Turkmenistan: Bear trap
Turkmenistan is looking to Gazprom to deliver new customers, at the risk of further eroding its independence. Our weekly briefing.
Turkmenistan’s dictatorial regime has over the decades prided itself in how it has preserved the nation’s sovereignty and steered clear of geopolitical tangles.
But a rumor doing the rounds is once again casting strong doubt over such preening.
It all began with a visit to Ashgabat by the head of Russian natural gas monopoly Gazprom, Alexei Miller, on February 15. He met while there with President Serdar Berdymukhamedov.
Miller is only the latest in a growing list of senior Russian dignitaries to have traveled to Turkmenistan in recent weeks.
Government statements shed no useful light on why this visit happened.
The timing and context offer some clues, though. Since the start of this year, Moscow has made important progress drawing its Central Asian partners back into the fold on matters of cooperation in the natural gas sector.
In January, Kazakhstan and Uzbekistan inked cooperation agreements with Gazprom. The bottom line is that Russia is poised to start exporting gas to those two countries, which have unaccountably suffered seasonal shortages despite being rich in the fuel.
Toward the end of last year, meanwhile, Iran started signaling that it was interested in buying gas from Russia for its domestic needs so as to free up capacity for sale of its own gas to third nations. The main impediment to such an arrangement is that Russia would need to send that gas through transit countries – either Azerbaijan on the western shores of the Caspian Sea, or Kazakhstan and Turkmenistan to the east.

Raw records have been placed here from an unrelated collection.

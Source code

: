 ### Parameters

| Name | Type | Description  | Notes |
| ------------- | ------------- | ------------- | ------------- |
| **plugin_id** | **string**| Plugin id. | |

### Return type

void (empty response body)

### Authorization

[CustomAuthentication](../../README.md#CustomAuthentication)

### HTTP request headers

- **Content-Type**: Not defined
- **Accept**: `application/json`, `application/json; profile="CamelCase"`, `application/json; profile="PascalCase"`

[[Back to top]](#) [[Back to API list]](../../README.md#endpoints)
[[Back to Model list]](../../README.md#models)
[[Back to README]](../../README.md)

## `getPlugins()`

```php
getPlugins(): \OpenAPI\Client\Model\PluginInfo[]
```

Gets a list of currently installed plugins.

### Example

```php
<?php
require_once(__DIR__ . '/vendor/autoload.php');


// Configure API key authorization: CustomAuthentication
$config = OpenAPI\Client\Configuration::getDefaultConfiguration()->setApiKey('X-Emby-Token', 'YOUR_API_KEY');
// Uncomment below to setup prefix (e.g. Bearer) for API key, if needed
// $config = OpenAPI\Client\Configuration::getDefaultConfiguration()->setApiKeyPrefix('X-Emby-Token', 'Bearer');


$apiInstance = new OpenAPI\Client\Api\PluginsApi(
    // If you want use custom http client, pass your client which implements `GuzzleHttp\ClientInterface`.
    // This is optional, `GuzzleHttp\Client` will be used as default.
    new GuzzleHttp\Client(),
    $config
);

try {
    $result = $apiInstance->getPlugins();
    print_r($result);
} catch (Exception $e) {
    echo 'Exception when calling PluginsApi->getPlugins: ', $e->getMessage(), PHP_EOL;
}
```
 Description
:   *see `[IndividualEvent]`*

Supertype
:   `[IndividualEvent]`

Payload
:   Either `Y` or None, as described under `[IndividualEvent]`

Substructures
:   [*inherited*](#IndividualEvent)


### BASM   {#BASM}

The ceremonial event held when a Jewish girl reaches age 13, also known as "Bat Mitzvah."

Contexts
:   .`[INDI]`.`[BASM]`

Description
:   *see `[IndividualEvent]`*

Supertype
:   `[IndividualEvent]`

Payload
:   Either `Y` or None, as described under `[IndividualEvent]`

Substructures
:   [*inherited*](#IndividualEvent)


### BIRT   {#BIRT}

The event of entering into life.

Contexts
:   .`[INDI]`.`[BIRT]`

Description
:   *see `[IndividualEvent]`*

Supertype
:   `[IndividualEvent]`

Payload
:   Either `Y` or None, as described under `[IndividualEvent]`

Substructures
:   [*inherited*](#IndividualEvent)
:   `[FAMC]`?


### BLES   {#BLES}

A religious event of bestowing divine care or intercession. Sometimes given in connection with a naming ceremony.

Seen in the totality, all this produces a picture wherein Russian gas is flowing in ample volumes from north to south. Europe is in the process of almost entirely shunning Russian gas, so that makes sense.
But the gas is also, if official accounts are to be believed, supposed to be flowing from south to north. In 2021, Gazprom bought 10 billion cubic meters of gas from Turkmenistan, although in truth, there is no certain information about where that fuel ends up. In earlier times, Russia bought gas from Central Asia to supply its southern regions so as to free up capacity for westbound exports. Analysts additionally hypothesized that hoovering up relatively cheap Turkmen gas prevented Ashgabat from making a more concerted effort to explore options in selling directly to Europe.
The intent of state-issued press releases was to convey the idea that Miller’s visit to Turkmenistan was intended to consolidate this arrangement. Berdymukhamedov is also evidently eager to tap Gazprom for its technical expertise to modernize Turkmenistan’s oil and gas sector. His repetitive and palpably frustrated demands for ever-increasing output targets attest to his belief that the local energy industry is in a serious rut that only foreigners can help the country escape.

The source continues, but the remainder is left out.